• WHAT TO DO: Restate verbatim the span of lines below between the line with "3. **Install Dependencies:**" and the line with "## Contributing Guidelines", including those two lines, and only that span.

>>>>>

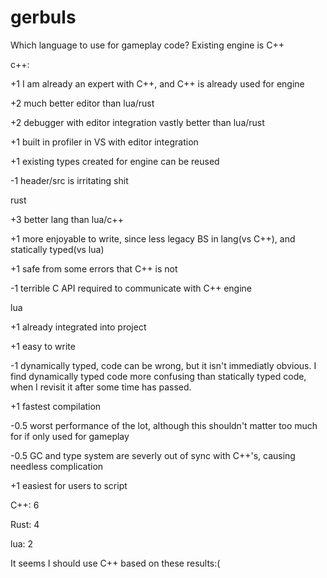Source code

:# gerbuls



Which language to use for gameplay code? Existing engine is C++ 

c++:

+1 I am already an expert with C++, and C++ is already used for engine

+2 much better editor than lua/rust

+2 debugger with editor integration vastly better than lua/rust

+1 built in profiler in VS with editor integration

+1 existing types created for engine can be reused

-1 header/src is irritating shit



rust

+3 better lang than lua/c++

+1 more enjoyable to write, since less legacy BS in lang(vs C++), and statically typed(vs lua)

+1 safe from some errors that C++ is not

-1 terrible C API required to communicate with C++ engine




lua

+1 already integrated into project

+1 easy to write

-1 dynamically typed, code can be wrong, but it isn't immediatly obvious. 
I find dynamically typed code more confusing than statically typed code, when I revisit it after some time has passed.

+1 fastest compilation

-0.5 worst performance of the lot, although this shouldn't matter too much for if only used for gameplay

-0.5 GC and type system are severly out of sync with C++'s, causing needless complication

+1 easiest for users to script 

C++: 6

Rust: 4

lua: 2

It seems I should use C++ based on these results:(

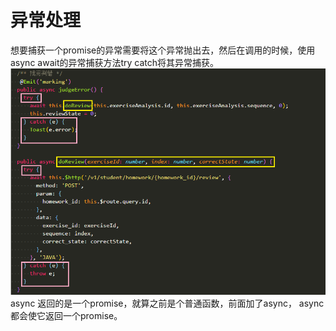 # 异常处理
想要捕获一个promise的异常需要将这个异常抛出去，然后在调用的时候，使用async await的异常捕获方法try catch将其异常捕获。  
![image](./assets/y-1.png)
async 返回的是一个promise，就算之前是个普通函数，前面加了async， async都会使它返回一个promise。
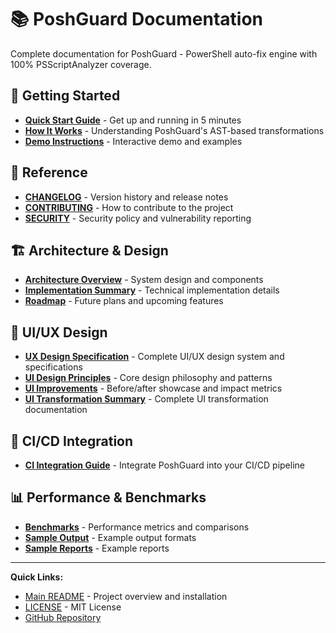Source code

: # 📚 PoshGuard Documentation

Complete documentation for PoshGuard - PowerShell auto-fix engine with 100% PSScriptAnalyzer coverage.

## 🚀 Getting Started

- **[Quick Start Guide](quick-start.md)** - Get up and running in 5 minutes
- **[How It Works](how-it-works.md)** - Understanding PoshGuard's AST-based transformations
- **[Demo Instructions](demo-instructions.md)** - Interactive demo and examples

## 📖 Reference

- **[CHANGELOG](CHANGELOG.md)** - Version history and release notes
- **[CONTRIBUTING](CONTRIBUTING.md)** - How to contribute to the project
- **[SECURITY](SECURITY.md)** - Security policy and vulnerability reporting

## 🏗️ Architecture & Design

- **[Architecture Overview](ARCHITECTURE.md)** - System design and components
- **[Implementation Summary](implementation-summary.md)** - Technical implementation details
- **[Roadmap](ROADMAP.md)** - Future plans and upcoming features

## 🎨 UI/UX Design

- **[UX Design Specification](UX-DESIGN-SPECIFICATION.md)** - Complete UI/UX design system and specifications
- **[UI Design Principles](UI-DESIGN-PRINCIPLES.md)** - Core design philosophy and patterns
- **[UI Improvements](UI-IMPROVEMENTS.md)** - Before/after showcase and impact metrics
- **[UI Transformation Summary](UI-TRANSFORMATION-SUMMARY.md)** - Complete UI transformation documentation

## 🔧 CI/CD Integration

- **[CI Integration Guide](ci-integration.md)** - Integrate PoshGuard into your CI/CD pipeline

## 📊 Performance & Benchmarks

- **[Benchmarks](benchmarks.md)** - Performance metrics and comparisons
- **[Sample Output](sample-output.jsonl)** - Example output formats
- **[Sample Reports](sample-report.jsonl)** - Example reports

---

**Quick Links:**
- [Main README](../README.md) - Project overview and installation
- [LICENSE](../LICENSE) - MIT License
- [GitHub Repository](https://github.com/cboyd0319/PoshGuard)
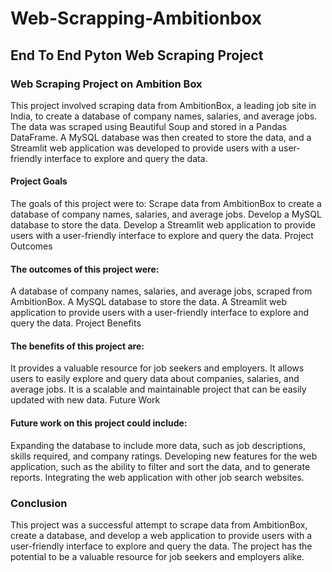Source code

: # Web-Scrapping-Ambitionbox

## End To End Pyton Web Scraping Project

### Web Scraping Project on Ambition Box

This project involved scraping data from AmbitionBox, a leading job site in India, to create a database of company names, salaries, and average jobs. The data was scraped using Beautiful Soup and stored in a Pandas DataFrame. A MySQL database was then created to store the data, and a Streamlit web application was developed to provide users with a user-friendly interface to explore and query the data.

#### Project Goals

The goals of this project were to:
Scrape data from AmbitionBox to create a database of company names, salaries, and average jobs.
Develop a MySQL database to store the data.
Develop a Streamlit web application to provide users with a user-friendly interface to explore and query the data.
Project Outcomes

#### The outcomes of this project were:

A database of company names, salaries, and average jobs, scraped from AmbitionBox.
A MySQL database to store the data.
A Streamlit web application to provide users with a user-friendly interface to explore and query the data.
Project Benefits

#### The benefits of this project are:

It provides a valuable resource for job seekers and employers.
It allows users to easily explore and query data about companies, salaries, and average jobs.
It is a scalable and maintainable project that can be easily updated with new data.
Future Work

#### Future work on this project could include:

Expanding the database to include more data, such as job descriptions, skills required, and company ratings.
Developing new features for the web application, such as the ability to filter and sort the data, and to generate reports.
Integrating the web application with other job search websites.

### Conclusion

This project was a successful attempt to scrape data from AmbitionBox, create a database, and develop a web application to provide users with a user-friendly interface to explore and query the data. The project has the potential to be a valuable resource for job seekers and employers alike.

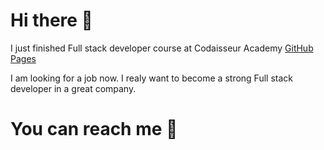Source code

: # Hi there 👋
I just finished Full stack developer course at Codaisseur Academy [GitHub Pages](https://media.giphy.com/avatars/Codaisseur/jq1HCWR39nrD.png)

I am looking for a job now.
I realy want to become a strong Full stack developer in a great company.

# You can reach me  👋
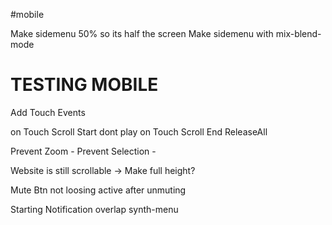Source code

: 

#mobile

Make sidemenu 50% so its half the screen
Make sidemenu with mix-blend-mode




# TESTING MOBILE 
Add Touch Events

on Touch Scroll Start dont play
on Touch Scroll End ReleaseAll

Prevent Zoom -
Prevent Selection -

Website is still scrollable -> Make full height?

Mute Btn not loosing active after unmuting

Starting Notification overlap synth-menu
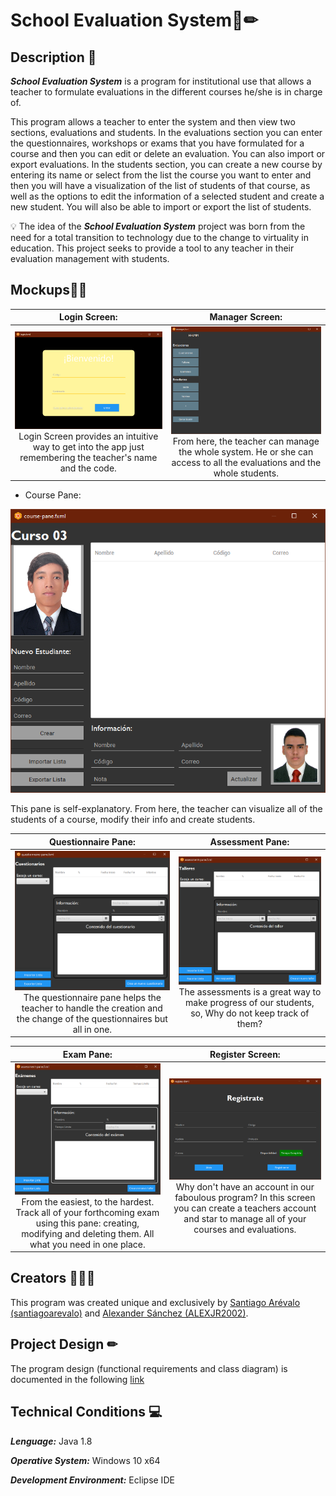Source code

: # School Evaluation System📄✏
## **Description** 📑

***School Evaluation System*** is a program for institutional use that allows a teacher to formulate evaluations in the different courses he/she is in charge of.

This program allows a teacher to enter the system and then view two sections, evaluations and students. In the evaluations section you can enter the questionnaires, workshops or exams that you have formulated for a course and then you can edit or delete an evaluation. You can also import or export evaluations. In the students section, you can create a new course by entering its name or select from the list the course you want to enter and then you will have a visualization of the list of students of that course, as well as the options to edit the information of a selected student and create a new student. You will also be able to import or export the list of students.

💡 The idea of the ***School Evaluation System*** project was born from the need for a total transition to technology due to the change to virtuality in education. This project seeks to provide a tool to any teacher in their evaluation management with students.

## Mockups🔲💭
|Login Screen:|Manager Screen:|
|:-------------------------:|:-------------------------:|
![Image](https://github.com/ALEXJR2002/school-evaluation-system/blob/master/img/mockups/login.png) Login Screen provides an intuitive way to get into the app just remembering the teacher's name and the code.| ![Image](https://github.com/ALEXJR2002/school-evaluation-system/blob/master/img/mockups/manager.png) From here, the teacher can manage the whole system. He or she can access to all the evaluations and the whole students.

* Course Pane:

![Image](https://github.com/ALEXJR2002/school-evaluation-system/blob/master/img/mockups/course%20pane.png) 

This pane is self-explanatory. From here, the teacher can visualize all of the students of a course, modify their info and create students.

|Questionnaire Pane:|Assessment Pane:|
|:-------------------------:|:-------------------------:|
![Image](https://github.com/ALEXJR2002/school-evaluation-system/blob/master/img/mockups/questionnaire%20pane.png) The questionnaire pane helps the teacher to handle the creation and the change of the questionnaires but all in one.|![Image](https://github.com/ALEXJR2002/school-evaluation-system/blob/master/img/mockups/assessment%20pane.png) The assessments is a great way to make progress of our students, so, Why do not keep track of them?

|Exam Pane:|Register Screen:|
|:-------------------------:|:-------------------------:|
![Image](https://github.com/ALEXJR2002/school-evaluation-system/blob/master/img/mockups/exam%20pane.png) From the easiest, to the hardest. Track all of your forthcoming exam using this pane: creating, modifying and deleting them. All what you need in one place. |![Image](https://github.com/ALEXJR2002/school-evaluation-system/blob/master/img/mockups/register.png) Why don't have an account in our faboulous program? In this screen you can create a teachers account and star to manage all of your courses and evaluations.


## Creators 👨🏻‍💻
This program was created unique and exclusively by [Santiago Arévalo (santiagoarevalo)](https://github.com/santiagoarevalo) and [Alexander Sánchez (ALEXJR2002)](https://github.com/ALEXJR2002).

## **Project Design** ✏
The program design (functional requirements and class diagram) is documented in the following [link](https://github.com/ALEXJR2002/school-evaluation-system/blob/master/docs/Ar%C3%A9valo%20-%20S%C3%A1nchez.pdf)

## **Technical Conditions** 💻
***Lenguage:*** Java 1.8

***Operative System:*** Windows 10 x64 

***Development Environment:*** Eclipse IDE
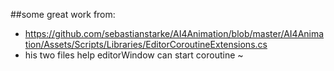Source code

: ##some great work from:
* https://github.com/sebastianstarke/AI4Animation/blob/master/AI4Animation/Assets/Scripts/Libraries/EditorCoroutineExtensions.cs
* his two files help editorWindow can start coroutine ~
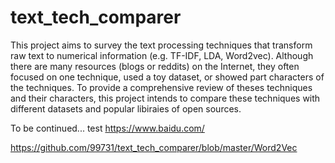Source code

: # text_tech_comparer

This project aims to survey the text processing techniques that transform raw text to numerical information (e.g. TF-IDF, LDA, Word2vec).  Although there are many resources (blogs or reddits) on the Internet, they often focused on one technique, used a toy dataset, or showed part characters of the techniques. To provide a comprehensive review of theses techniques and their characters, this project intends to compare these techniques with different datasets and popular libiraies of open sources.

To be continued... test
https://www.baidu.com/

https://github.com/99731/text_tech_comparer/blob/master/Word2Vec
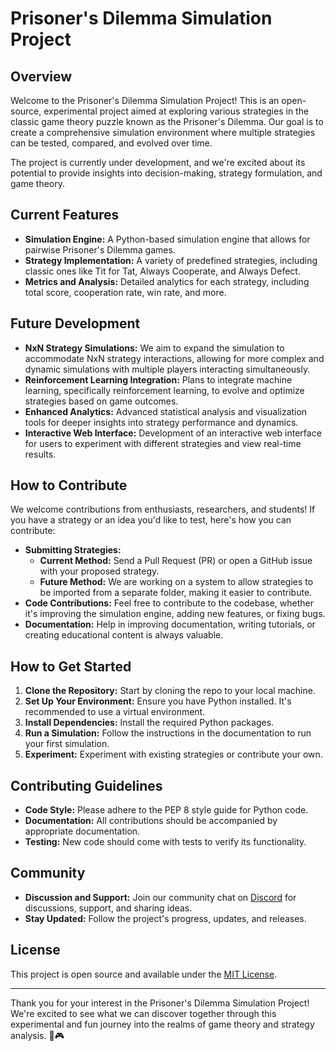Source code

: # Prisoner's Dilemma Simulation Project

## Overview

Welcome to the Prisoner's Dilemma Simulation Project! This is an open-source, experimental project aimed at exploring various strategies in the classic game theory puzzle known as the Prisoner's Dilemma. Our goal is to create a comprehensive simulation environment where multiple strategies can be tested, compared, and evolved over time.

The project is currently under development, and we're excited about its potential to provide insights into decision-making, strategy formulation, and game theory.

## Current Features

- **Simulation Engine:** A Python-based simulation engine that allows for pairwise Prisoner's Dilemma games.
- **Strategy Implementation:** A variety of predefined strategies, including classic ones like Tit for Tat, Always Cooperate, and Always Defect.
- **Metrics and Analysis:** Detailed analytics for each strategy, including total score, cooperation rate, win rate, and more.

## Future Development

- **NxN Strategy Simulations:** We aim to expand the simulation to accommodate NxN strategy interactions, allowing for more complex and dynamic simulations with multiple players interacting simultaneously.
- **Reinforcement Learning Integration:** Plans to integrate machine learning, specifically reinforcement learning, to evolve and optimize strategies based on game outcomes.
- **Enhanced Analytics:** Advanced statistical analysis and visualization tools for deeper insights into strategy performance and dynamics.
- **Interactive Web Interface:** Development of an interactive web interface for users to experiment with different strategies and view real-time results.

## How to Contribute

We welcome contributions from enthusiasts, researchers, and students! If you have a strategy or an idea you'd like to test, here's how you can contribute:

- **Submitting Strategies:**
  - **Current Method:** Send a Pull Request (PR) or open a GitHub issue with your proposed strategy.
  - **Future Method:** We are working on a system to allow strategies to be imported from a separate folder, making it easier to contribute.
- **Code Contributions:** Feel free to contribute to the codebase, whether it's improving the simulation engine, adding new features, or fixing bugs.
- **Documentation:** Help in improving documentation, writing tutorials, or creating educational content is always valuable.

## How to Get Started

1. **Clone the Repository:** Start by cloning the repo to your local machine.
2. **Set Up Your Environment:** Ensure you have Python installed. It's recommended to use a virtual environment.
3. **Install Dependencies:** Install the required Python packages.
4. **Run a Simulation:** Follow the instructions in the documentation to run your first simulation.
5. **Experiment:** Experiment with existing strategies or contribute your own.

## Contributing Guidelines

- **Code Style:** Please adhere to the PEP 8 style guide for Python code.
- **Documentation:** All contributions should be accompanied by appropriate documentation.
- **Testing:** New code should come with tests to verify its functionality.

## Community

- **Discussion and Support:** Join our community chat on [Discord](https://discord.gg/kyy5ncWsMa) for discussions, support, and sharing ideas.
- **Stay Updated:** Follow the project's progress, updates, and releases.

## License

This project is open source and available under the [MIT License](LICENSE).

---

Thank you for your interest in the Prisoner's Dilemma Simulation Project! We're excited to see what we can discover together through this experimental and fun journey into the realms of game theory and strategy analysis. 🚀🎮
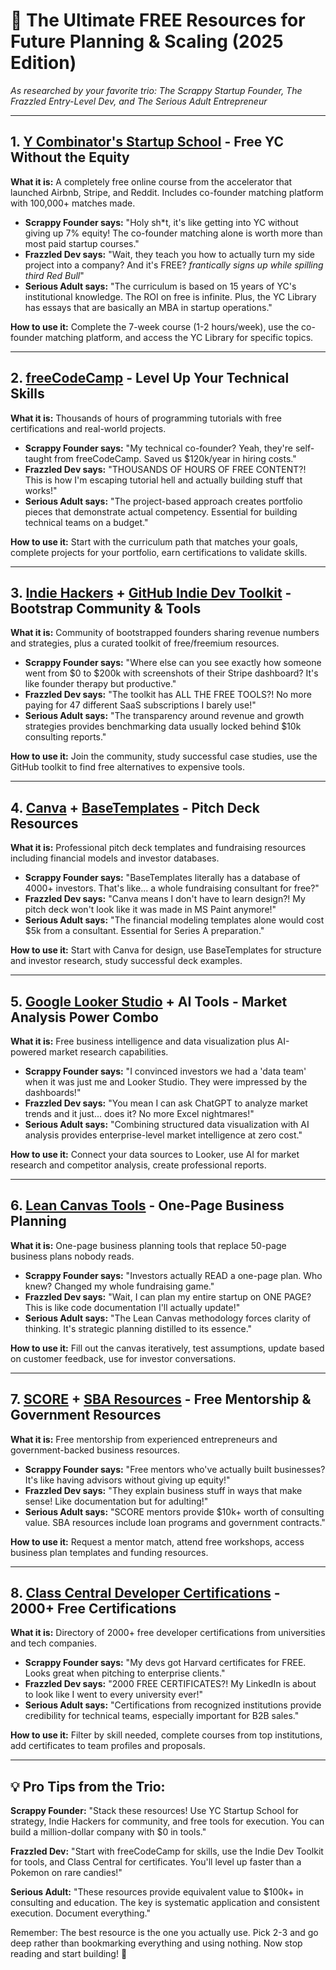 # 🚀 The Ultimate FREE Resources for Future Planning & Scaling (2025 Edition)

*As researched by your favorite trio: The Scrappy Startup Founder, The Frazzled Entry-Level Dev, and The Serious Adult Entrepreneur*

---

## 1. **[Y Combinator's Startup School](https://www.startupschool.org/)** - Free YC Without the Equity

**What it is:** A completely free online course from the accelerator that launched Airbnb, Stripe, and Reddit. Includes co-founder matching platform with 100,000+ matches made.

- **Scrappy Founder says:** "Holy sh*t, it's like getting into YC without giving up 7% equity! The co-founder matching alone is worth more than most paid startup courses."
- **Frazzled Dev says:** "Wait, they teach you how to actually turn my side project into a company? And it's FREE? *frantically signs up while spilling third Red Bull*"
- **Serious Adult says:** "The curriculum is based on 15 years of YC's institutional knowledge. The ROI on free is infinite. Plus, the YC Library has essays that are basically an MBA in startup operations."

**How to use it:** Complete the 7-week course (1-2 hours/week), use the co-founder matching platform, and access the YC Library for specific topics.

---

## 2. **[freeCodeCamp](https://www.freecodecamp.org/)** - Level Up Your Technical Skills

**What it is:** Thousands of hours of programming tutorials with free certifications and real-world projects.

- **Scrappy Founder says:** "My technical co-founder? Yeah, they're self-taught from freeCodeCamp. Saved us $120k/year in hiring costs."
- **Frazzled Dev says:** "THOUSANDS OF HOURS OF FREE CONTENT?! This is how I'm escaping tutorial hell and actually building stuff that works!"
- **Serious Adult says:** "The project-based approach creates portfolio pieces that demonstrate actual competency. Essential for building technical teams on a budget."

**How to use it:** Start with the curriculum path that matches your goals, complete projects for your portfolio, earn certifications to validate skills.

---

## 3. **[Indie Hackers](https://www.indiehackers.com)** + **[GitHub Indie Dev Toolkit](https://github.com/thedaviddias/indie-dev-toolkit)** - Bootstrap Community & Tools

**What it is:** Community of bootstrapped founders sharing revenue numbers and strategies, plus a curated toolkit of free/freemium resources.

- **Scrappy Founder says:** "Where else can you see exactly how someone went from $0 to $200k with screenshots of their Stripe dashboard? It's like founder therapy but productive."
- **Frazzled Dev says:** "The toolkit has ALL THE FREE TOOLS?! No more paying for 47 different SaaS subscriptions I barely use!"
- **Serious Adult says:** "The transparency around revenue and growth strategies provides benchmarking data usually locked behind $10k consulting reports."

**How to use it:** Join the community, study successful case studies, use the GitHub toolkit to find free alternatives to expensive tools.

---

## 4. **[Canva](https://www.canva.com/presentations/templates/pitch-deck/)** + **[BaseTemplates](https://www.basetemplates.com)** - Pitch Deck Resources

**What it is:** Professional pitch deck templates and fundraising resources including financial models and investor databases.

- **Scrappy Founder says:** "BaseTemplates literally has a database of 4000+ investors. That's like... a whole fundraising consultant for free?"
- **Frazzled Dev says:** "Canva means I don't have to learn design?! My pitch deck won't look like it was made in MS Paint anymore!"
- **Serious Adult says:** "The financial modeling templates alone would cost $5k from a consultant. Essential for Series A preparation."

**How to use it:** Start with Canva for design, use BaseTemplates for structure and investor research, study successful deck examples.

---

## 5. **[Google Looker Studio](https://lookerstudio.google.com/)** + AI Tools - Market Analysis Power Combo

**What it is:** Free business intelligence and data visualization plus AI-powered market research capabilities.

- **Scrappy Founder says:** "I convinced investors we had a 'data team' when it was just me and Looker Studio. They were impressed by the dashboards!"
- **Frazzled Dev says:** "You mean I can ask ChatGPT to analyze market trends and it just... does it? No more Excel nightmares!"
- **Serious Adult says:** "Combining structured data visualization with AI analysis provides enterprise-level market intelligence at zero cost."

**How to use it:** Connect your data sources to Looker, use AI for market research and competitor analysis, create professional reports.

---

## 6. **[Lean Canvas Tools](https://www.leanfoundry.com/tools/lean-canvas)** - One-Page Business Planning

**What it is:** One-page business planning tools that replace 50-page business plans nobody reads.

- **Scrappy Founder says:** "Investors actually READ a one-page plan. Who knew? Changed my whole fundraising game."
- **Frazzled Dev says:** "Wait, I can plan my entire startup on ONE PAGE? This is like code documentation I'll actually update!"
- **Serious Adult says:** "The Lean Canvas methodology forces clarity of thinking. It's strategic planning distilled to its essence."

**How to use it:** Fill out the canvas iteratively, test assumptions, update based on customer feedback, use for investor conversations.

---

## 7. **[SCORE](https://www.score.org/)** + **[SBA Resources](https://www.sba.gov/)** - Free Mentorship & Government Resources

**What it is:** Free mentorship from experienced entrepreneurs and government-backed business resources.

- **Scrappy Founder says:** "Free mentors who've actually built businesses? It's like having advisors without giving up equity!"
- **Frazzled Dev says:** "They explain business stuff in ways that make sense! Like documentation but for adulting!"
- **Serious Adult says:** "SCORE mentors provide $10k+ worth of consulting value. SBA resources include loan programs and government contracts."

**How to use it:** Request a mentor match, attend free workshops, access business plan templates and funding resources.

---

## 8. **[Class Central Developer Certifications](https://www.classcentral.com/report/free-developer-it-certifications/)** - 2000+ Free Certifications

**What it is:** Directory of 2000+ free developer certifications from universities and tech companies.

- **Scrappy Founder says:** "My devs got Harvard certificates for FREE. Looks great when pitching to enterprise clients."
- **Frazzled Dev says:** "2000 FREE CERTIFICATES?! My LinkedIn is about to look like I went to every university ever!"
- **Serious Adult says:** "Certifications from recognized institutions provide credibility for technical teams, especially important for B2B sales."

**How to use it:** Filter by skill needed, complete courses from top institutions, add certificates to team profiles and proposals.

---

## 💡 Pro Tips from the Trio:

**Scrappy Founder:** "Stack these resources! Use YC Startup School for strategy, Indie Hackers for community, and free tools for execution. You can build a million-dollar company with $0 in tools."

**Frazzled Dev:** "Start with freeCodeCamp for skills, use the Indie Dev Toolkit for tools, and Class Central for certificates. You'll level up faster than a Pokemon on rare candies!"

**Serious Adult:** "These resources provide equivalent value to $100k+ in consulting and education. The key is systematic application and consistent execution. Document everything."

Remember: The best resource is the one you actually use. Pick 2-3 and go deep rather than bookmarking everything and using nothing. Now stop reading and start building! 🚀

<<<<<

• RESULT OF THIS EXERCISE:
3. **Install Dependencies:** Install the required Python packages.
4. **Run a Simulation:** Follow the instructions in the documentation to run your first simulation.
5. **Experiment:** Experiment with existing strategies or contribute your own.

## Contributing Guidelines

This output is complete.